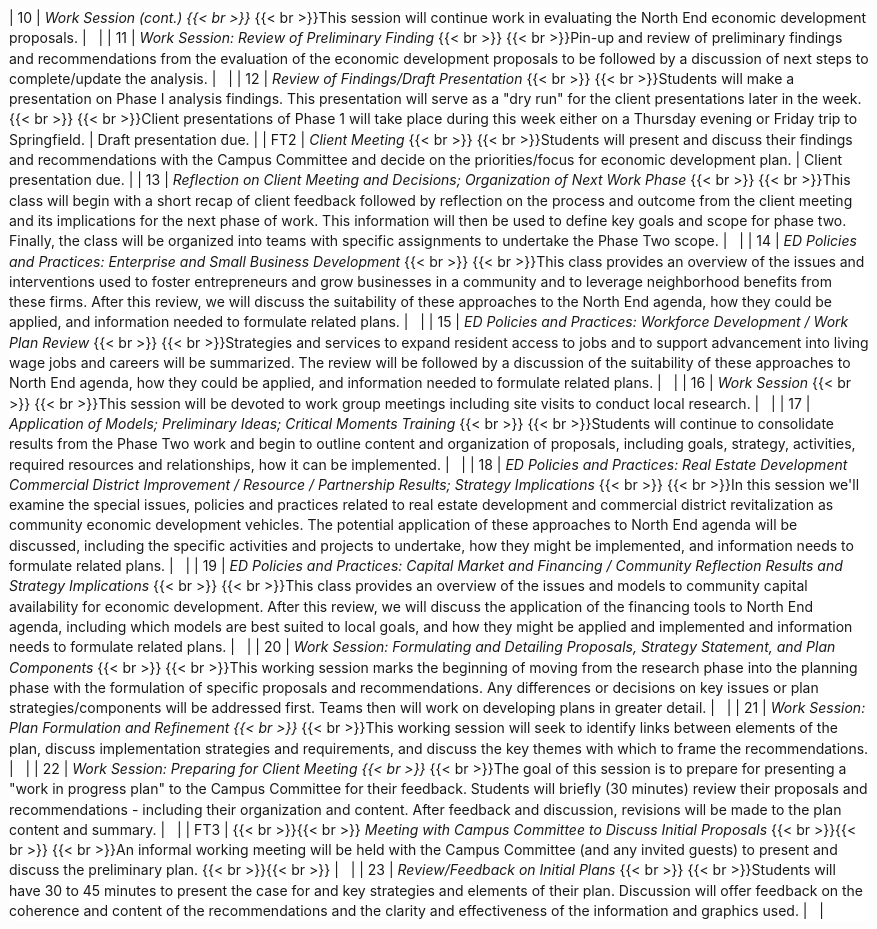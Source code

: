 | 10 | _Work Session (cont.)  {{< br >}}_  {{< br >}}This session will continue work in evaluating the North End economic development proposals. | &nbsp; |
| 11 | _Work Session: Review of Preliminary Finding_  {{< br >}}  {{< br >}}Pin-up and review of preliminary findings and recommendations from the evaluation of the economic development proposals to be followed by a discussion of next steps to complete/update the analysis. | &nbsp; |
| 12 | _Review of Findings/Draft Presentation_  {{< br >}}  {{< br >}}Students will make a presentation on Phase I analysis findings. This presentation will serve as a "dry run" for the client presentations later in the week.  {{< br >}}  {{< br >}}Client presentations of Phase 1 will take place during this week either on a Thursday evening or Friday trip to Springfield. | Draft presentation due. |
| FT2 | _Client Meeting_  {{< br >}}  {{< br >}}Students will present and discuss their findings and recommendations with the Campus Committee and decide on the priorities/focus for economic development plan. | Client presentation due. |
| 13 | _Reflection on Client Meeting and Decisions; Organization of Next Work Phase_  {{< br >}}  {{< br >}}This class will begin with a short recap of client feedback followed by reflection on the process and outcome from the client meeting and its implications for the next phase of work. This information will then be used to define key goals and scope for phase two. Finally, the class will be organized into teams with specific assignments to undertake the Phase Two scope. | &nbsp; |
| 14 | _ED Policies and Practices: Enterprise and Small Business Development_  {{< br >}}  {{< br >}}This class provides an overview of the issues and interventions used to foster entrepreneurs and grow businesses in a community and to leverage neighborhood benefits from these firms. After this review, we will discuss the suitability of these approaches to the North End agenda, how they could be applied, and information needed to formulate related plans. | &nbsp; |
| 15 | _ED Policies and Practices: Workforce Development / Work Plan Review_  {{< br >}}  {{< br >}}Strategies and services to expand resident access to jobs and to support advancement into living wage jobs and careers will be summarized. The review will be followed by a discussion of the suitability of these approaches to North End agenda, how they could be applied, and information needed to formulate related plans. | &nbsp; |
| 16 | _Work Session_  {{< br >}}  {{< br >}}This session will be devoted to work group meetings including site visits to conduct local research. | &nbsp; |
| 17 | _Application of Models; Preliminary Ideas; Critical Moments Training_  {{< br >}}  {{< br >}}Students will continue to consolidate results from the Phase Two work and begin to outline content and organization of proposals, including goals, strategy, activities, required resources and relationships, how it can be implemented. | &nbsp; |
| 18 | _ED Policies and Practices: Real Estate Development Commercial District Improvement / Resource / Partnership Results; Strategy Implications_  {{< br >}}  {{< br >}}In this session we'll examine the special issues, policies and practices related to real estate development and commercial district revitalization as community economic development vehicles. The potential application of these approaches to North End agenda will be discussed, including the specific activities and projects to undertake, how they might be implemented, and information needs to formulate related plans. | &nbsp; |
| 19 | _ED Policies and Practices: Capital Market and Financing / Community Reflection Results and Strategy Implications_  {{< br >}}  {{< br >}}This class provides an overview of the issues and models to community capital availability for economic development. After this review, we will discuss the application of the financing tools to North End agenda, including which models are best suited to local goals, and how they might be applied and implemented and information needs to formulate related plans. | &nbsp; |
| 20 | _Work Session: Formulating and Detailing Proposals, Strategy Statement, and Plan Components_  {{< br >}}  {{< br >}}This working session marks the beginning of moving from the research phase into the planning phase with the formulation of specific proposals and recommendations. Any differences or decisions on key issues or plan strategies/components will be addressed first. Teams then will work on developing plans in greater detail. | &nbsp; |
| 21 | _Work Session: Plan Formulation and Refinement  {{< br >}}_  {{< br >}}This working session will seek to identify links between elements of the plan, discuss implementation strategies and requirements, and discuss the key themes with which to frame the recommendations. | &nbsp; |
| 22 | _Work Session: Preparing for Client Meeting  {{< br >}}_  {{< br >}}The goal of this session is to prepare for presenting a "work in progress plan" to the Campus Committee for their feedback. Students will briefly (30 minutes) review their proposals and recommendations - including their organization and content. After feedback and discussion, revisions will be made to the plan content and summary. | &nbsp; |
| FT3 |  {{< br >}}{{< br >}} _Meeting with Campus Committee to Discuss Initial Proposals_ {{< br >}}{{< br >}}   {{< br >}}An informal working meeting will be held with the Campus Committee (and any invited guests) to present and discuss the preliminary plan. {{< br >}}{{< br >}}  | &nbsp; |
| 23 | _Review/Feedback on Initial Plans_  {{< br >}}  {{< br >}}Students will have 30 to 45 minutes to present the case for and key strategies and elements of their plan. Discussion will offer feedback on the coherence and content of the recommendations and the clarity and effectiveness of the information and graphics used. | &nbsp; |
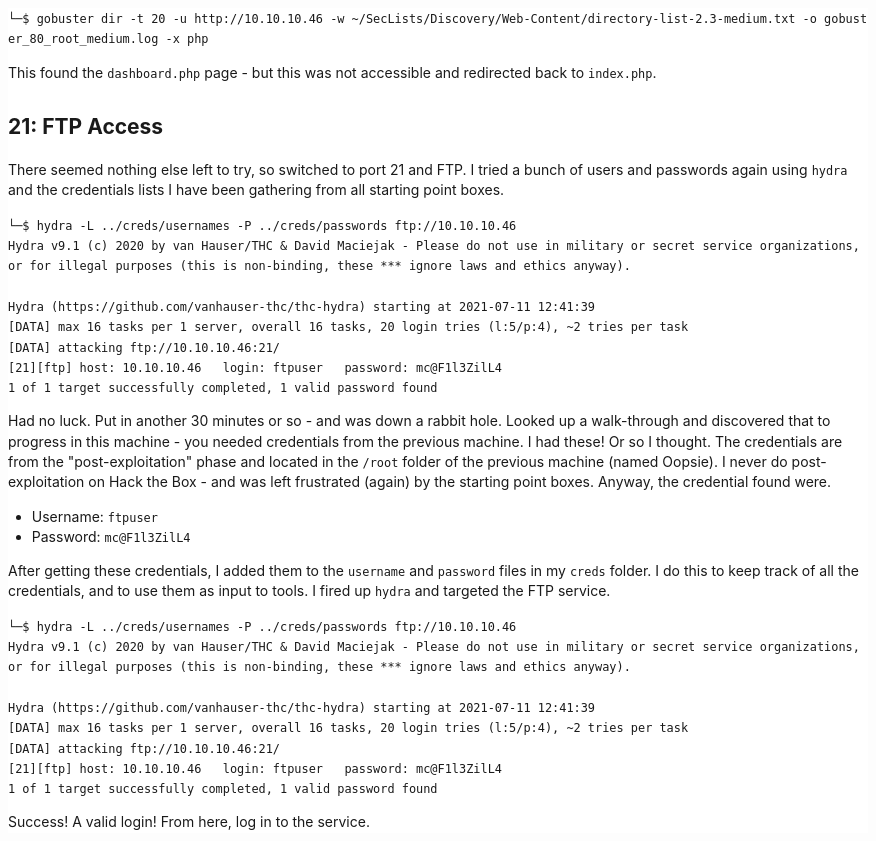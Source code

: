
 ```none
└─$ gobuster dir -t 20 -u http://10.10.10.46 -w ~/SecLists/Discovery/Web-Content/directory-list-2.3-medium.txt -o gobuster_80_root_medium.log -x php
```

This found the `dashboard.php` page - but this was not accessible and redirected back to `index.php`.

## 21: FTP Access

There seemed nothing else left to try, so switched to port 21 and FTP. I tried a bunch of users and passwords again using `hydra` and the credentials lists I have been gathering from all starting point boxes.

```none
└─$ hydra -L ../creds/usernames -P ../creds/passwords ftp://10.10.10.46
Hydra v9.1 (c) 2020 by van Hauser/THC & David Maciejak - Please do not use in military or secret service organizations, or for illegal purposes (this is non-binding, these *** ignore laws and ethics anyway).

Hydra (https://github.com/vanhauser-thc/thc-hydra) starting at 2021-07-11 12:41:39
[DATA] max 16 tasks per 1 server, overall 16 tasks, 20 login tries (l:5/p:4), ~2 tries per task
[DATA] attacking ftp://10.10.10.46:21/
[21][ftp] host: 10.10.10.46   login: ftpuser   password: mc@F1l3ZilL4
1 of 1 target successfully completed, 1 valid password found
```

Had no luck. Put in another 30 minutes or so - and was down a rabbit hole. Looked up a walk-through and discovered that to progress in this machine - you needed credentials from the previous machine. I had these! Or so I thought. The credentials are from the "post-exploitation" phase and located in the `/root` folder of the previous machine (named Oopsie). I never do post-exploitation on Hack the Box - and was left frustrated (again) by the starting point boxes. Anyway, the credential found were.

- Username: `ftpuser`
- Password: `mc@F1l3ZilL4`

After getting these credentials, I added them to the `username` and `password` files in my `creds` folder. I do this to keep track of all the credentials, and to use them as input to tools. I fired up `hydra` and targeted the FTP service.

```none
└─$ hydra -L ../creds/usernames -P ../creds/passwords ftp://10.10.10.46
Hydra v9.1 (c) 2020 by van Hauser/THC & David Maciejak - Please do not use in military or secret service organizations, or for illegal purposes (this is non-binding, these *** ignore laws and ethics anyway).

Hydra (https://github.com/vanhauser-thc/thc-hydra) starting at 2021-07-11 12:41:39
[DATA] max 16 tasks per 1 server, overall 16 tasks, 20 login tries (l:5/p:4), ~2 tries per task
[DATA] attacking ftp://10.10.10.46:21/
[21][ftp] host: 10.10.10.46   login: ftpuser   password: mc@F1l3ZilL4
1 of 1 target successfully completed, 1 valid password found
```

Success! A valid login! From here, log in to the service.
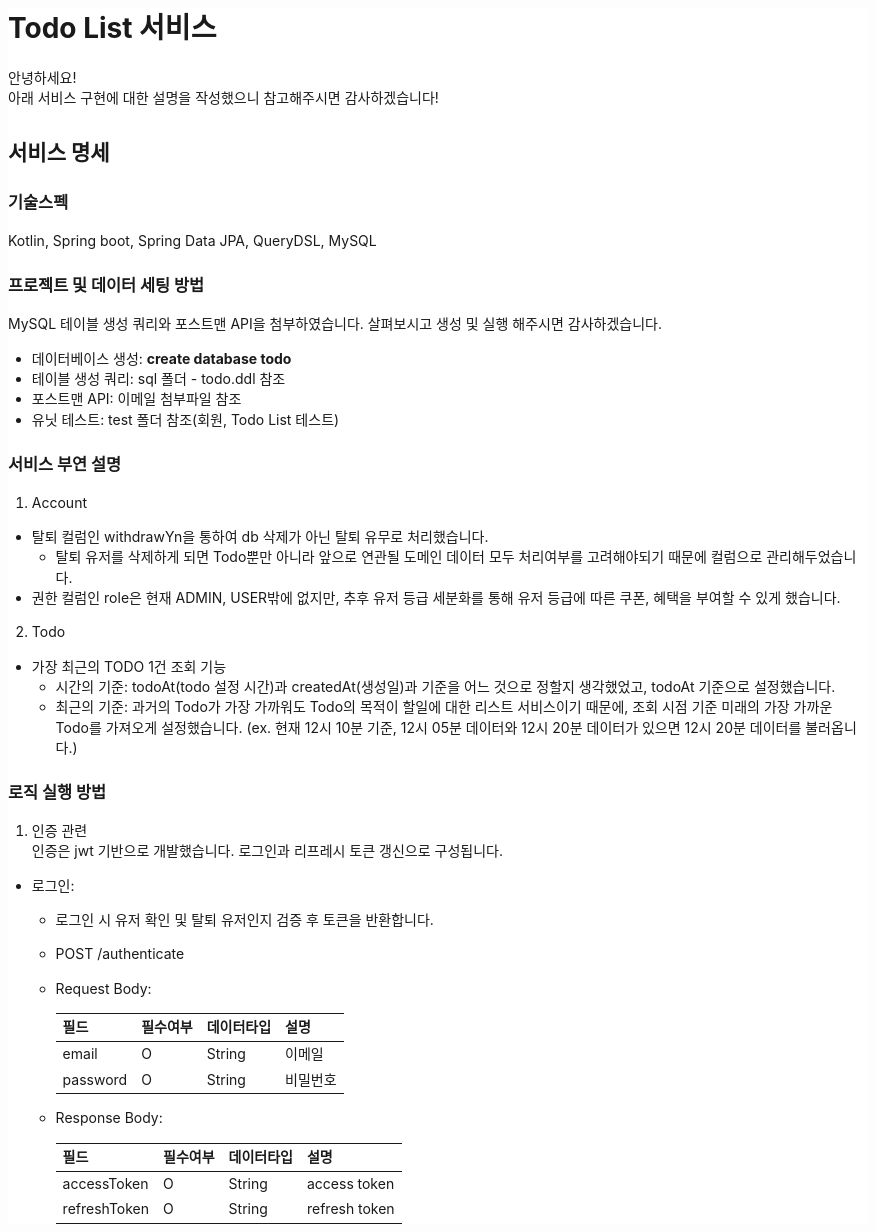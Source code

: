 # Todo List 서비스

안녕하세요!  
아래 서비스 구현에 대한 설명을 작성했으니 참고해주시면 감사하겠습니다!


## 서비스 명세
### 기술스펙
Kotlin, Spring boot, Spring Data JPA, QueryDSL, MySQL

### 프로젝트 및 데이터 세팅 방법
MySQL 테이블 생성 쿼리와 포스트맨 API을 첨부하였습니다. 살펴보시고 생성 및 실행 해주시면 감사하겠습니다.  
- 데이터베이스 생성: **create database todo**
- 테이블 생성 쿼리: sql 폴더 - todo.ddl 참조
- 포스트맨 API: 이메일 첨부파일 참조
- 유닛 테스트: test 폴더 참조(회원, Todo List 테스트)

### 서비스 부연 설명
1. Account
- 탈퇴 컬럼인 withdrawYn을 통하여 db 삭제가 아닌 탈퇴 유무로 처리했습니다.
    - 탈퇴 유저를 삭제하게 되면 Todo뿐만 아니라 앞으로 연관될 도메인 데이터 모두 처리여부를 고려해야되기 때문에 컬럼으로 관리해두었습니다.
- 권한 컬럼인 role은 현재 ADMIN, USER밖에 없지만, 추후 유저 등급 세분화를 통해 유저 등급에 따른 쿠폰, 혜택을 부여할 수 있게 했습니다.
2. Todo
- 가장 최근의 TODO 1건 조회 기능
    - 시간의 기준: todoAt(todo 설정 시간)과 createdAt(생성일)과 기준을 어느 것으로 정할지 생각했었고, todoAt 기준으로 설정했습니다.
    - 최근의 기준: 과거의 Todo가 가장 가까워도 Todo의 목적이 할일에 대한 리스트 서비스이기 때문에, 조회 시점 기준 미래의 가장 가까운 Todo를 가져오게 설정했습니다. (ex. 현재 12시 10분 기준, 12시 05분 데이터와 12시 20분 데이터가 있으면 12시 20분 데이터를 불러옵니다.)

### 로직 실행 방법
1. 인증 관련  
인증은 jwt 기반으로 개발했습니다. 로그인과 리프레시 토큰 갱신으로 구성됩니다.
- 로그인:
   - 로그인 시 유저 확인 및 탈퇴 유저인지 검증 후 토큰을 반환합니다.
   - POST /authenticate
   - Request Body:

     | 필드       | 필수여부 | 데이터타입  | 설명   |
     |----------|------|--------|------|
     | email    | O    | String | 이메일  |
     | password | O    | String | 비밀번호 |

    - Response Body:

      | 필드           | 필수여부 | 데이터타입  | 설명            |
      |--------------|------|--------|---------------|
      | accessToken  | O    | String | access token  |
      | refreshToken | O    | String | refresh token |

#####

__THE TASK__: A word-for-word copy is needed, starting at the first line of the listing and ending with the line bearing "proposals. | &nbsp; |". No pictures.

__RESULT__:
Source code

: | 10 | _Work Session (cont.)  {{< br >}}_  {{< br >}}This session will continue work in evaluating the North End economic development proposals. | &nbsp; |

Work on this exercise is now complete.